Task prompt:
If a line includes "current", copy it out of the entries.

Records shown: Begin

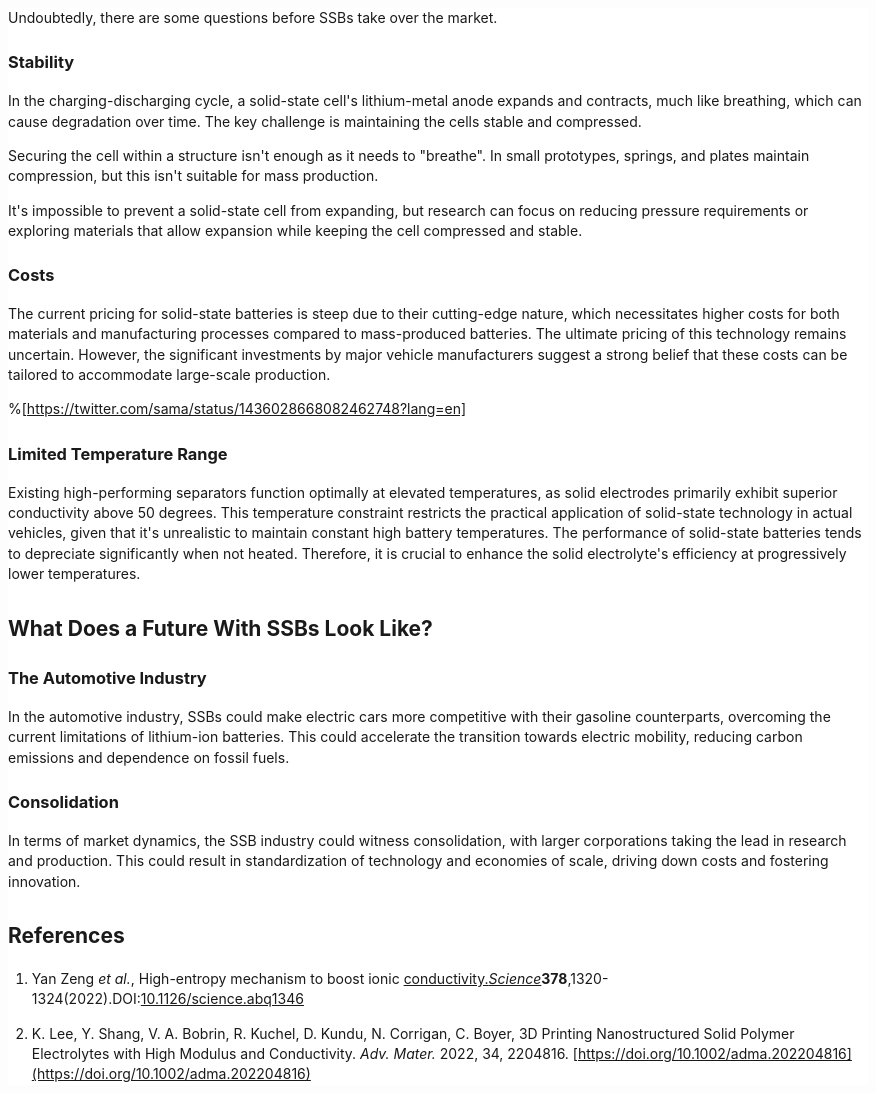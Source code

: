 Undoubtedly, there are some questions before SSBs take over the market.

### Stability

In the charging-discharging cycle, a solid-state cell's lithium-metal anode expands and contracts, much like breathing, which can cause degradation over time. The key challenge is maintaining the cells stable and compressed.

Securing the cell within a structure isn't enough as it needs to "breathe". In small prototypes, springs, and plates maintain compression, but this isn't suitable for mass production.

It's impossible to prevent a solid-state cell from expanding, but research can focus on reducing pressure requirements or exploring materials that allow expansion while keeping the cell compressed and stable.

### Costs

The current pricing for solid-state batteries is steep due to their cutting-edge nature, which necessitates higher costs for both materials and manufacturing processes compared to mass-produced batteries. The ultimate pricing of this technology remains uncertain. However, the significant investments by major vehicle manufacturers suggest a strong belief that these costs can be tailored to accommodate large-scale production.

%[https://twitter.com/sama/status/1436028668082462748?lang=en] 

### Limited Temperature Range

Existing high-performing separators function optimally at elevated temperatures, as solid electrodes primarily exhibit superior conductivity above 50 degrees. This temperature constraint restricts the practical application of solid-state technology in actual vehicles, given that it's unrealistic to maintain constant high battery temperatures. The performance of solid-state batteries tends to depreciate significantly when not heated. Therefore, it is crucial to enhance the solid electrolyte's efficiency at progressively lower temperatures.

## What Does a Future With SSBs Look Like?

### The Automotive Industry

In the automotive industry, SSBs could make electric cars more competitive with their gasoline counterparts, overcoming the current limitations of lithium-ion batteries. This could accelerate the transition towards electric mobility, reducing carbon emissions and dependence on fossil fuels.

### Consolidation

In terms of market dynamics, the SSB industry could witness consolidation, with larger corporations taking the lead in research and production. This could result in standardization of technology and economies of scale, driving down costs and fostering innovation.

## References

1. Yan Zeng *et al.*, High-entropy mechanism to boost ionic [conductivity.*Science*](https://doi.org/10.1126/science.abq1346)**378**,1320-1324(2022).DOI:[10.1126/science.abq1346](https://doi.org/10.1126/science.abq1346)
    
2. K. Lee, Y. Shang, V. A. Bobrin, R. Kuchel, D. Kundu, N. Corrigan, C. Boyer, 3D Printing Nanostructured Solid Polymer Electrolytes with High Modulus and Conductivity. *Adv. Mater.* 2022, 34, 2204816. [https://doi.org/10.1002/adma.202204816](https://doi.org/10.1002/adma.202204816)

Records shown: End

Problem solution:
The current pricing for solid-state batteries is steep due to their cutting-edge nature, which necessitates higher costs for both materials and manufacturing processes compared to mass-produced batteries. The ultimate pricing of this technology remains uncertain. However, the significant investments by major vehicle manufacturers suggest a strong belief that these costs can be tailored to accommodate large-scale production.
In the automotive industry, SSBs could make electric cars more competitive with their gasoline counterparts, overcoming the current limitations of lithium-ion batteries. This could accelerate the transition towards electric mobility, reducing carbon emissions and dependence on fossil fuels.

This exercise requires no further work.